私が私の問題ではない職場の事件に頭をどっぷり突っ込んでワタワタしてる最中、妹はもっと遠くの問題に心を痛めていた。

「おねぇちゃん、東京の三歳の子どもが死んだ事件知ってる?」

 東京都大田区蒲田の自宅で3歳の長女を置き去りにして死亡させたとして、保護責任者遺棄致死容疑で逮捕された母親の梯かけはし沙希容疑者(24)が「居間の間仕切りを閉めてソファでふさぎ、外に出られないようにしていた」と供述していることが、捜査関係者への取材で分かった。長女は置き去りにされた8日間、居間に閉じ込められたままだったとみられる。
 梯容疑者の自宅はマンション1階の1DKタイプ。長女の稀華のあちゃん(3つ)は6月13日午後、玄関を入って台所の奥にある広さ6畳の居間のマットレスの上で、心肺停止の状態で横たわっているのが見つかった。
 捜査関係者によると、梯容疑者は「居間にはお菓子やパン、お茶などの食料を置いていた」と話しているが、司法解剖の結果、稀華ちゃんは死後2、3日が経過しており、胃の中は空だったという。
 梯容疑者は、台所と居間の間にある可動式の間仕切りを閉め、台所側からソファで押さえて、稀華ちゃんが外に出られないようにしていたとみられる。調べに対し、「娘が台所の包丁に触れたら危ないと思った」と閉じ込めた理由を説明しているが、警視庁捜査一課は育児放棄が発覚しないようにしていた可能性があるとみている。
 梯容疑者は稀華ちゃんと2人暮らし。勤務先の居酒屋で知り合った交際男性に会うため、7泊8日の日程で6月13日まで鹿児島県を訪問。その間、稀華ちゃんを1人で自宅に置き去りにして飢餓と脱水で死亡させたとされる。

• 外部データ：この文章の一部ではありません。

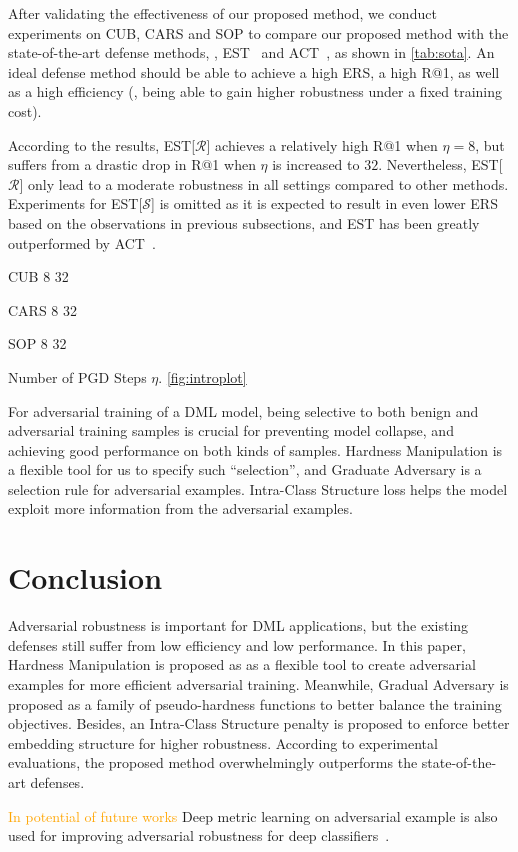 \documentclass[10pt,twocolumn,letterpaper]{article}
\newcommand{\oo}[1]{\textcolor{orange}{#1}}
\begin{document}
After validating the effectiveness of our proposed method, we conduct
experiments on CUB, CARS and SOP to compare our proposed method
with the state-of-the-art defense methods, \ie, EST~\cite{advrank}
and ACT~\cite{robrank}, as shown in \cref{tab:sota}.
%
An ideal defense method should be able to achieve a high ERS, a high R@1,
as well as a high efficiency (\ie, being able to gain higher robustness
under a fixed training cost).

According to the results, EST[$\mathcal{R}$] achieves a relatively high R@1
when $\eta{=}8$, but suffers from a drastic drop in R@1 when $\eta$ is
increased to $32$.
%
Nevertheless, EST[$\mathcal{R}$] only lead to a moderate robustness in all
settings compared to other methods.
%
Experiments for EST[$\mathcal{S}$] is omitted as it is expected to result
in even lower ERS based on the observations in previous subsections, and
EST has been greatly outperformed by ACT~\cite{robrank}.

CUB 8 32

CARS 8 32

SOP 8 32

Number of PGD Steps $\eta$.
\cref{fig:introplot}


\begin{comment}
\begin{figure}[t]
	\texttt{[image: sotaplot.pdf]}
	\caption{sota plot}
\end{figure}
\end{comment}

For adversarial training of a DML model, being selective to both benign and
adversarial training samples is crucial for preventing model collapse, and
achieving good performance on both kinds of samples.
%
Hardness Manipulation is a flexible tool for us to specify such ``selection'',
and Graduate Adversary is a selection rule for adversarial examples.
%
Intra-Class Structure loss helps the model exploit more information from the
adversarial examples.


\section{Conclusion}
\label{sec:5}

Adversarial robustness is important for DML applications, but
the existing defenses still suffer from low efficiency and low
performance.
%
In this paper, 
Hardness Manipulation is proposed as as a flexible tool to create
adversarial examples for more efficient adversarial training.
%
Meanwhile, Gradual Adversary is proposed as a family of pseudo-hardness
functions to better balance the training objectives.
%
Besides, an Intra-Class Structure penalty is proposed to enforce better
embedding structure for higher robustness.
%
According to experimental evaluations, the proposed method overwhelmingly
outperforms the state-of-the-art defenses.

\oo{In potential of future works}
Deep metric learning on adversarial example is also used for improving
adversarial robustness for deep classifiers~\cite{mao2019metric}.

{\small


}


\end{document}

東京新聞より引用 https://www.tokyo-np.co.jp/article/41331


こういった事件が起こると大抵は母親への批判がほとんどだと思う。

もちろん親は子どもを守るべきだし、虐待放置は絶対に許せない。

お母さんを探して泣き叫んで、お腹が空いて喉が渇いて、苦しくて、寂しくて。
子どもを思うと悲しい。ただ悲しい。

だけど、私はその母親の心を思うと、それもまた悲しい。
母親もネグレクトを受けて育ったという。母親がどれだけかわいそうで大変な状況だとしても罪は許されるわけじゃない。それでも、母親の抱えていただろう闇を思うと、やるせない気持ちになる。

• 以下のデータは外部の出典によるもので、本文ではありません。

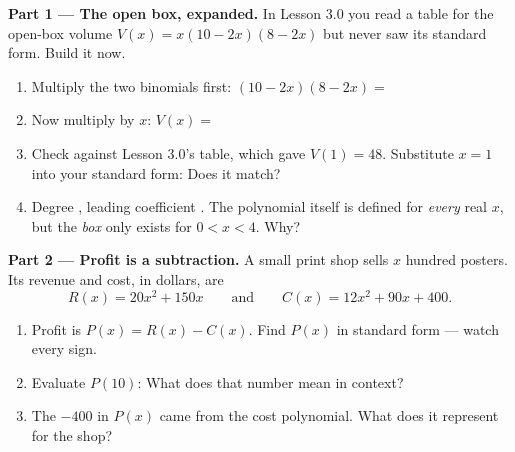 \documentclass[10pt]{article}
\begin{document}
\begin{tcolorbox}[colback=white, colframe=black!40, title=\textbf{Tier E --- Extension},
    fonttitle=\bfseries, arc=1.5mm, left=3mm, right=3mm, top=2mm, bottom=2mm, breakable]
\textbf{Part 1 --- The open box, expanded.} In Lesson 3.0 you read a table for the open-box volume
$V(x) = x(10-2x)(8-2x)$ but never saw its standard form. Build it now.
\begin{enumerate}[label=(\alph*), leftmargin=1.8em, itemsep=6pt]
  \item Multiply the two binomials first: $(10-2x)(8-2x) = $ 
  \item Now multiply by $x$: \; $V(x) = $ 
  \item Check against Lesson 3.0's table, which gave $V(1) = 48$. Substitute $x=1$ into your standard
        form:  \; Does it match? 
  \item Degree , leading coefficient . The polynomial itself is defined for
        \emph{every} real $x$, but the \emph{box} only exists for $0 < x < 4$. Why?
\end{enumerate}

\vspace{5pt}
\textbf{Part 2 --- Profit is a subtraction.} A small print shop sells $x$ hundred posters. Its revenue
and cost, in dollars, are
\[
  R(x) = 20x^2 + 150x \qquad\text{and}\qquad C(x) = 12x^2 + 90x + 400 .
\]
\begin{enumerate}[label=(\alph*), leftmargin=1.8em, itemsep=6pt]
  \item Profit is $P(x) = R(x) - C(x)$. Find $P(x)$ in standard form --- watch every sign.
  \item Evaluate $P(10)$:  \; What does that number mean in context?
  \item The $-400$ in $P(x)$ came from the cost polynomial. What does it represent for the shop?
\end{enumerate}


\end{tcolorbox}
\end{document}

妹は、もう一歩進んだところに立って憤りを感じていた。


事件の起きた区の区長が「行政から見えにくい状況の中で発生した事件だった」とコメントしているが、その行政が役に立たないと怒っていた。

妹は自分の体験と重ねているのだろう。
新生児訪問の保健師が冷たかったこと、むしろ怒られたことや、頼れる機関や情報が少ないこと、初めての育児で余裕がないのにそんなもの探しあてられなかった、と。
形だけの訪問、何でも相談してください♩の謳い文句。全部嘘だ!って。

私が思うに、彼女にはお節介おばさんが必要だったのかな、と思う。

人って、
「大丈夫?」
と聞かれると、自然と
「大丈夫(です)」
って答えちゃう。

とても信頼してる人になら助けて!って言えるけど。
迷惑かけちゃいけないって思ってるんだろな。

だから、「大丈夫じゃないじゃない、ほらかして!」

って自分の抱えてるものをヒョイっと持ってくれるお節介おばさんが。

やだこの人お節介だわ、何なのこの人、くらいのおばさん。

私はお節介おばさんではなかったので退院直後に妹の家を訪れて暗い雰囲気の中ダイニングテーブルで「おねぇちゃん、もう無理、、」と泣かれてようやく妹の危機的状況を呑み込み、その日から泊まり込むことになりましたが。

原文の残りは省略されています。